§ Assignment:
Write out exactly the lines of the entries below, from the first through the line containing "Amelia machte keine", and nothing beyond them.

§ Extracted data:
□ □ □
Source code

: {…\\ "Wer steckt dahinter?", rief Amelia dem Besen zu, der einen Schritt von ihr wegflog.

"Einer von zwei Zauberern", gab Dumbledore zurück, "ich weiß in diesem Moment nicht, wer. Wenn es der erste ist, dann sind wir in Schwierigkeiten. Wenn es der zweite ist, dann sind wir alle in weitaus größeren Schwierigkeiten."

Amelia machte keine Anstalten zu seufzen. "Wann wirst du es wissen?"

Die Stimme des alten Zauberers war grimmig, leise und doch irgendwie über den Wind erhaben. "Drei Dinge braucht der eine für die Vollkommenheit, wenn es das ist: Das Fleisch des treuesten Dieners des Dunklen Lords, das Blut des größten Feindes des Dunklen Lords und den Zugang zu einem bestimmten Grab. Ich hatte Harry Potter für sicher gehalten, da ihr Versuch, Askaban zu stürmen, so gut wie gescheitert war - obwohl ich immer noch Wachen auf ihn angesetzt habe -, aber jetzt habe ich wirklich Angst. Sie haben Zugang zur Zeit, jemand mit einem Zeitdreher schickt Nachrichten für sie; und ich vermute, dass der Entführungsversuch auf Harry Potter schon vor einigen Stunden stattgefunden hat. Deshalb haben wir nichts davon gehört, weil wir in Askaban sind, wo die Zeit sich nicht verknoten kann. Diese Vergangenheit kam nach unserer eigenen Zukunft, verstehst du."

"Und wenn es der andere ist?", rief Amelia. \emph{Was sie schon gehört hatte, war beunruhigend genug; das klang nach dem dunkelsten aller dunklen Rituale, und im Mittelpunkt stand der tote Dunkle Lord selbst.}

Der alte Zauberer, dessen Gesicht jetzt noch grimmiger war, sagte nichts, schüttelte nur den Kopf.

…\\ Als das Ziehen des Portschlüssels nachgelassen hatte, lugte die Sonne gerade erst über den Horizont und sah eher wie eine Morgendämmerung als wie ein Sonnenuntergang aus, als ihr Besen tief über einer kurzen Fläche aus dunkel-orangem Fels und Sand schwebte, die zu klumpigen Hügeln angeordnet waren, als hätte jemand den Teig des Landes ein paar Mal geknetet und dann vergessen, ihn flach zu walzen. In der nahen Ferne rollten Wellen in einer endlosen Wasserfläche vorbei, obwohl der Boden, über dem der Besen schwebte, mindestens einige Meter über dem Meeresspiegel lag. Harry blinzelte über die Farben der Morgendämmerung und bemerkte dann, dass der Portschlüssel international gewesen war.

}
□ □ □
§ Answer box:
Source code

: {…\\ "Wer steckt dahinter?", rief Amelia dem Besen zu, der einen Schritt von ihr wegflog.

"Einer von zwei Zauberern", gab Dumbledore zurück, "ich weiß in diesem Moment nicht, wer. Wenn es der erste ist, dann sind wir in Schwierigkeiten. Wenn es der zweite ist, dann sind wir alle in weitaus größeren Schwierigkeiten."

Amelia machte keine Anstalten zu seufzen. "Wann wirst du es wissen?"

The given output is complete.